Cost at 1,000 new reviews/day: ~$3-5/month for LLM classification. Everything else is free (GitHub Actions free tier, SQLite, open-source libraries).
Watch Out For
- Google Play's 7-day window. If your cron breaks for more than a week, you'll miss reviews permanently. Add monitoring on the Action itself.

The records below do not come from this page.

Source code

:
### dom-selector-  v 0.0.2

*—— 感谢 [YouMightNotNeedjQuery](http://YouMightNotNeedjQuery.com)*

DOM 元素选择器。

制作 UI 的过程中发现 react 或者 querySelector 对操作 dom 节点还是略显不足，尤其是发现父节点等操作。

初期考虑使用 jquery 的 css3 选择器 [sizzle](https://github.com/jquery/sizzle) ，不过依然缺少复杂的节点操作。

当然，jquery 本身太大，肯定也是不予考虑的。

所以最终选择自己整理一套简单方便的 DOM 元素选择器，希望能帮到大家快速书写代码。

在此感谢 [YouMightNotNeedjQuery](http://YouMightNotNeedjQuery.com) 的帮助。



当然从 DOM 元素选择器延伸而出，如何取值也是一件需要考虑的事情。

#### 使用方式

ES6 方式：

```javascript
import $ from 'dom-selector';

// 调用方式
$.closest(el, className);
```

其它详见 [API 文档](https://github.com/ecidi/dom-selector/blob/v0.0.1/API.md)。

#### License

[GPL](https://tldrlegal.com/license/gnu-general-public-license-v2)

- Apple gives no device data. Your device-correlation analysis will be Google Play-only unless you bring in crash reporting data from another source.
- Clustering threshold tuning. Start with 0.85 cosine similarity and adjust. Too low and unrelated reviews get grouped; too high and you get duplicate issues for the same problem phrased differently.
- LLM classification isn't perfect. Sarcastic reviews ("great app, crashes every 5 minutes, love it") can fool simple prompts. Add examples of sarcasm to your classification prompt.
- Rate limits everywhere. Google Play allows ~200 GET requests/hour. App Store Connect rate-limits after heavy pagination. Add exponential backoff.
Takeaways
- The official APIs (Google Play Publisher API + App Store Connect API) give you everything you need for your own apps. Don't scrape.
- The analysis layer (sentiment, classification, clustering) is a solved problem. Use an LLM for classification — it's cheaper and more accurate than building custom NLP.
- The real value isn't in the analysis. It's in the bridge from "customer said X" to "GitHub Issue #238 with device data, severity label, and a code-level hypothesis."
- At ~$3-5/month for LLM costs and zero infrastructure beyond GitHub Actions, this is dramatically cheaper than any SaaS alternative — and you own all the data.